:: Work instruction ::
The part to set down runs from the first line of the data below through the line with "całego ekosystemu [#text2software](http://text.to.software)", inclusive; write it exactly and leave out the pictures.

:: Information given ::
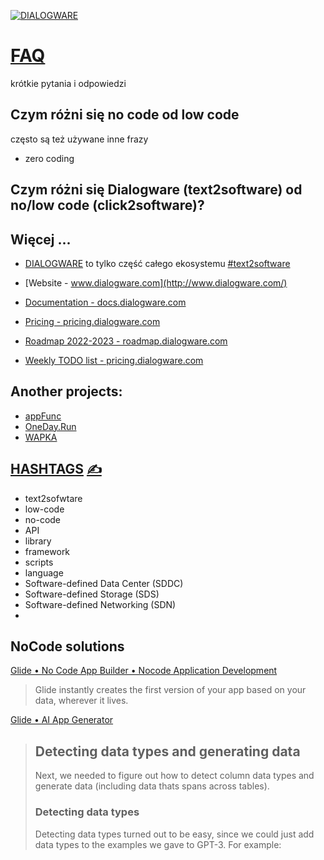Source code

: [![DIALOGWARE](http://logo.dialogware.com/dialogware-2lines.png)](http://roadmap.dialogware.com/)

# [FAQ](http://faq.dialogware.com) 

krótkie pytania i odpowiedzi

## Czym różni się no code od low code

często są też używane inne frazy

+ zero coding


## Czym różni się Dialogware (text2software) od no/low code (click2software)?



















## Więcej ...

+ [DIALOGWARE](https://www.dialogware.com/) to tylko część całego ekosystemu [#text2software](http://text.to.software)


+ [Website - www.dialogware.com](http://www.dialogware.com/)
+ [Documentation - docs.dialogware.com](http://docs.dialogware.com/)
+ [Pricing - pricing.dialogware.com](http://pricing.dialogware.com/)
+ [Roadmap 2022-2023 - roadmap.dialogware.com](http://roadmap.dialogware.com/)
+ [Weekly TODO list - pricing.dialogware.com](http://todo.dialogware.com/)


## Another projects:

+ [appFunc](https://github.com/orgs/appfunc/repositories)
+ [OneDay.Run](https://github.com/orgs/oneday-run/repositories)
+ [WAPKA](https://github.com/wapka-pl)

## [HASHTAGS](https://github.com/dialogware/docs/blob/main/DOCS/TAGS.md) [<span style='font-size:20px;'>&#x270D;</span>](https://github.com/dialogware/docs/edit/main/DOCS/TAGS.md)

+ text2sofwtare
+ low-code
+ no-code
+ API
+ library
+ framework
+ scripts
+ language
+ Software-defined Data Center (SDDC)
+ Software-defined Storage (SDS)
+ Software-defined Networking (SDN)
+ 


## NoCode solutions

[Glide • No Code App Builder • Nocode Application Development](https://www.glideapps.com/)

> Glide instantly creates the first version of your app based on your data, wherever it lives.

[Glide • AI App Generator](https://www.glideapps.com/research/ai-generator)

> ## Detecting data types and generating data
> 
> Next, we needed to figure out how to detect column data types and generate data (including data thats spans across tables).
> 
> ### Detecting data types
> 
> Detecting data types turned out to be easy, since we could just add data types to the examples we gave to GPT-3. For example:
>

:: Response below ::
Source code

: [![DIALOGWARE](http://logo.dialogware.com/dialogware-2lines.png)](http://roadmap.dialogware.com/)

# [FAQ](http://faq.dialogware.com) 

krótkie pytania i odpowiedzi

## Czym różni się no code od low code

często są też używane inne frazy

+ zero coding


## Czym różni się Dialogware (text2software) od no/low code (click2software)?



















## Więcej ...

+ [DIALOGWARE](https://www.dialogware.com/) to tylko część całego ekosystemu [#text2software](http://text.to.software)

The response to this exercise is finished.